Opportunity to increase collaboration & feedback

Allowing people to submit suggestions for any of the relevant disbursement areas independently and separately from decision making allows a community to have the maximum opportunity to engage and respond to the information that is submitted. Establishing community sentiment, feedback and team forming could all occur due to the submission of new information such as new ideas or contributors who are interested in getting involved in the ecosystem. The faster an ecosystem is able to view and respond to this information the faster that any collaboration and feedback can occur. Higher collaboration can lead to discovery of new approaches to solving important problems, better knowledge curation and a higher depth of information being shared which could help improve future disbursement decisions.

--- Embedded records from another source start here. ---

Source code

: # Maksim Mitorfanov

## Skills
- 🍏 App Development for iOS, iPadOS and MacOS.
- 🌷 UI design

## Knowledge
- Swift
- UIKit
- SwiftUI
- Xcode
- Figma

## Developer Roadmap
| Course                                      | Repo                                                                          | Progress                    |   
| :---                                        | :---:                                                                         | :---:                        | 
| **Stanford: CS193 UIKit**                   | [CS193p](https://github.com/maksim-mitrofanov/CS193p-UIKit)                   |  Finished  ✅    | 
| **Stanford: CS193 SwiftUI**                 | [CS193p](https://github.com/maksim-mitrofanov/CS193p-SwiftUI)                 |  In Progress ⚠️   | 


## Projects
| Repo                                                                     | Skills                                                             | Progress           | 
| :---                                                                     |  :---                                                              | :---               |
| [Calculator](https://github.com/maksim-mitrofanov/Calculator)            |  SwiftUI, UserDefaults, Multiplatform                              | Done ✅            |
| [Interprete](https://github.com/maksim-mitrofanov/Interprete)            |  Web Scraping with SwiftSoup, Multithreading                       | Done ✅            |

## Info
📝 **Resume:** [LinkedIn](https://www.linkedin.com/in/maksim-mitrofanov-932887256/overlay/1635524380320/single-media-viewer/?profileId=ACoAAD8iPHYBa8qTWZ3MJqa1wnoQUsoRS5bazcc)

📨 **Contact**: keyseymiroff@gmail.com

Enabling contributor specialisation

By giving contributors the full ability to submit suggestions in a way that they might want to, there is increased ability for contributors to specialise on the areas that they are most experienced or interested in. For instance by having an independent submission process for priorities a contributor who wants to specialise in understanding the knowledge available in an ecosystem and then translating that into important priorities could do so. Alternatively another contributor could just be a skilled software developer that wants to contribute to the ecosystem. That contributor might not have any ideas that they want to suggest to the ecosystem at the moment but they do want to join the existing efforts. This contributor could achieve that by submitting their contributor information with the indication that they are interested in working in the ecosystem. By keeping that process independent the community now can easily and more quickly respond and invite that person to collaborate with them on existing ideas if it made sense to do so. Keeping the disbursement process submissions independent helps to enable contributors to participate in the exact way they want to.

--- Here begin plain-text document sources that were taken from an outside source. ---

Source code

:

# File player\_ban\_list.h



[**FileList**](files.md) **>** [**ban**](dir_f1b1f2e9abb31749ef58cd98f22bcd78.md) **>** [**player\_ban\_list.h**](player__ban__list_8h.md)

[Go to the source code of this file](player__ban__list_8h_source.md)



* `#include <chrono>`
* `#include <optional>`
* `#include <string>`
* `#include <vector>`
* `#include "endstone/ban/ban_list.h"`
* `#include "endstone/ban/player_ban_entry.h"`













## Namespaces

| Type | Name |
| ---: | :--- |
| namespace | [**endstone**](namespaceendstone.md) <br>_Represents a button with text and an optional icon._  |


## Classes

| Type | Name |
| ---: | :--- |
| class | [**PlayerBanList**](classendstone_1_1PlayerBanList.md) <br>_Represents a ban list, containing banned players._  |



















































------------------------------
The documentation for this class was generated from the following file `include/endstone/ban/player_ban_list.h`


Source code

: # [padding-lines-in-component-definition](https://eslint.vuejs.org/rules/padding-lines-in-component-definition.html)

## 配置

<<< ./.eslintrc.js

Opportunity to increase information flow & response speed

Keeping the submission of suggestions for knowledge, priorities, ideas and contributors separate allows contributors to submit this information more immediately than having to gather and collect multiple pieces of information about other processes if they were combined. This potential increase in the speed of information flow can help make the ecosystem more responsive to important and useful information. For knowledge submissions, this could mean some new insight or piece of data becomes available that completely changes the understanding of the current environment and what is and isn’t important for the ecosystem. For priorities this could mean the identification of a sudden critical issue that might have just emerged and it’s vital that this information propagates across the ecosystem and is resolved as fast as possible. For ideas this could mean getting feedback and starting team formation on promising ideas as soon as they are conceived as an idea rather than having to wait for a decision process or having to be more fully formed at the point of submission. For contributors this can mean being able to immediately indicate their willingness and capability to contribute to the ecosystem so that other community members can immediately see this and respond to that contributor.

Opportunity for contributors to immediately start building reputation

Contributors would be able to participate with more specific submissions that they believe add value to the ecosystem, this can help them with building a reputation in the ecosystem. If contributors were able to submit their personal information as a potential contributor they could also be enabled to submit contribution logs to showcase how they’ve been participating and working in the ecosystem. This allows them to build up evidence of why they are useful and impactful for the ecosystem. The community benefits from this as they can then consider that contributor as a potential candidate to receive compensation from the treasury in future disbursement decisions if they have evidence of their ongoing impact.